*YOUR GOAL*
Leave the pictures out and write out exactly the lines from the top of the entries through the line containing "## Aplicação".

*TASK INPUTS*
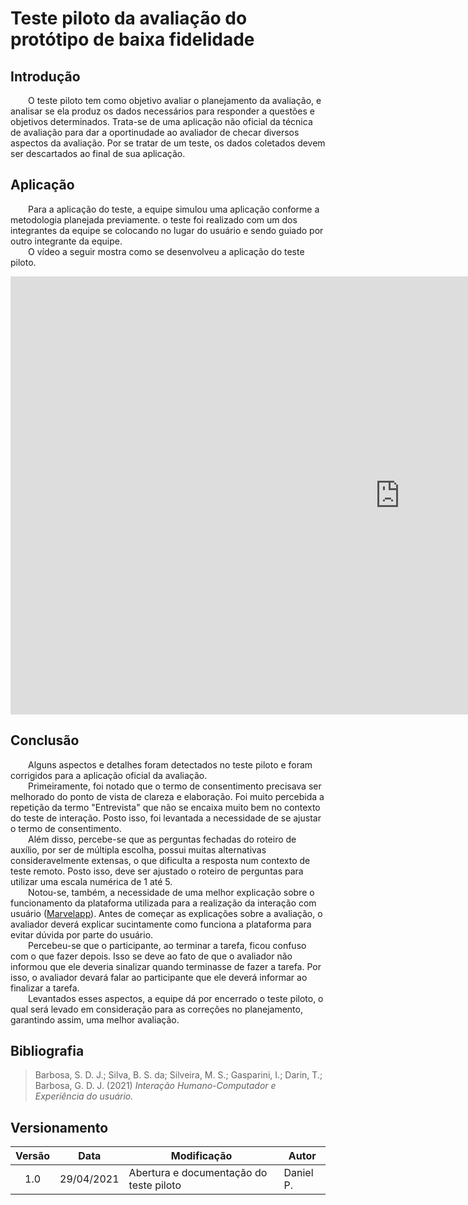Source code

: # Teste piloto da avaliação do protótipo de baixa fidelidade

## Introdução 
&emsp;&emsp;O teste piloto tem como objetivo avaliar o planejamento da avaliação, e analisar se ela produz os dados necessários para responder a questões e objetivos determinados. Trata-se de uma aplicação não oficial da técnica de avaliação para dar a oportinudade ao avaliador de checar diversos aspectos da avaliação. Por se tratar de um teste, os dados coletados devem ser descartados ao final de sua aplicação.

## Aplicação
&emsp;&emsp;Para a aplicação do teste, a equipe simulou uma aplicação conforme a metodologia planejada previamente. o teste foi realizado com um dos integrantes da equipe se colocando no lugar do usuário e sendo guiado por outro integrante da equipe.<br>
&emsp;&emsp;O vídeo a seguir mostra como se desenvolveu a aplicação do teste piloto.<br>
<iframe width="1246" height="701" src="https://www.youtube.com/embed/vEMQUYVpMNI" title="YouTube video player" frameborder="0" allow="accelerometer; autoplay; clipboard-write; encrypted-media; gyroscope; picture-in-picture" allowfullscreen></iframe>

## Conclusão
&emsp;&emsp;Alguns aspectos e detalhes foram detectados no teste piloto e foram corrigidos para a aplicação oficial da avaliação.<br> 
&emsp;&emsp;Primeiramente, foi notado que o termo de consentimento precisava ser melhorado do ponto de vista de clareza e elaboração. Foi muito percebida a repetição da termo "Entrevista" que não se encaixa muito bem no contexto do teste de interação. Posto isso, foi levantada a necessidade de se ajustar o termo de consentimento.<br>
&emsp;&emsp;Além disso, percebe-se que as perguntas fechadas do roteiro de auxílio, por ser de múltipla escolha, possui muitas alternativas consideravelmente extensas, o que dificulta a resposta num contexto de teste remoto. Posto isso, deve ser ajustado o roteiro de perguntas para utilizar uma escala numérica de 1 até 5.<br>
&emsp;&emsp;Notou-se, também, a necessidade de uma melhor explicação sobre o funcionamento da plataforma utilizada para a realização da interação com usuário ([Marvelapp](https://marvelapp.com/)). Antes de começar as explicações sobre a avaliação, o avaliador deverá explicar sucintamente como funciona a plataforma para evitar dúvida por parte do usuário.<br>
&emsp;&emsp;Percebeu-se que o participante, ao terminar a tarefa, ficou confuso com o que fazer depois. Isso se deve ao fato de que o avaliador não informou que ele deveria sinalizar quando terminasse de fazer a tarefa. Por isso, o avaliador devará falar ao participante que ele deverá informar ao finalizar a tarefa.<br>
&emsp;&emsp;Levantados esses aspectos, a equipe dá por encerrado o teste piloto, o qual será levado em consideração para as correções no planejamento, garantindo assim, uma melhor avaliação.

## Bibliografia
> Barbosa, S. D. J.; Silva, B. S. da; Silveira, M. S.; Gasparini, I.; Darin, T.; Barbosa, G. D. J. (2021) *Interação Humano-Computador e Experiência do usuário.*

## Versionamento
|Versão|Data|Modificação|Autor|
|:-:|--|--|--|
|1.0|29/04/2021|Abertura e documentação do teste piloto|Daniel P.|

*WORKED SOLUTION*
Source code

: # Teste piloto da avaliação do protótipo de baixa fidelidade

## Introdução 
&emsp;&emsp;O teste piloto tem como objetivo avaliar o planejamento da avaliação, e analisar se ela produz os dados necessários para responder a questões e objetivos determinados. Trata-se de uma aplicação não oficial da técnica de avaliação para dar a oportinudade ao avaliador de checar diversos aspectos da avaliação. Por se tratar de um teste, os dados coletados devem ser descartados ao final de sua aplicação.

## Aplicação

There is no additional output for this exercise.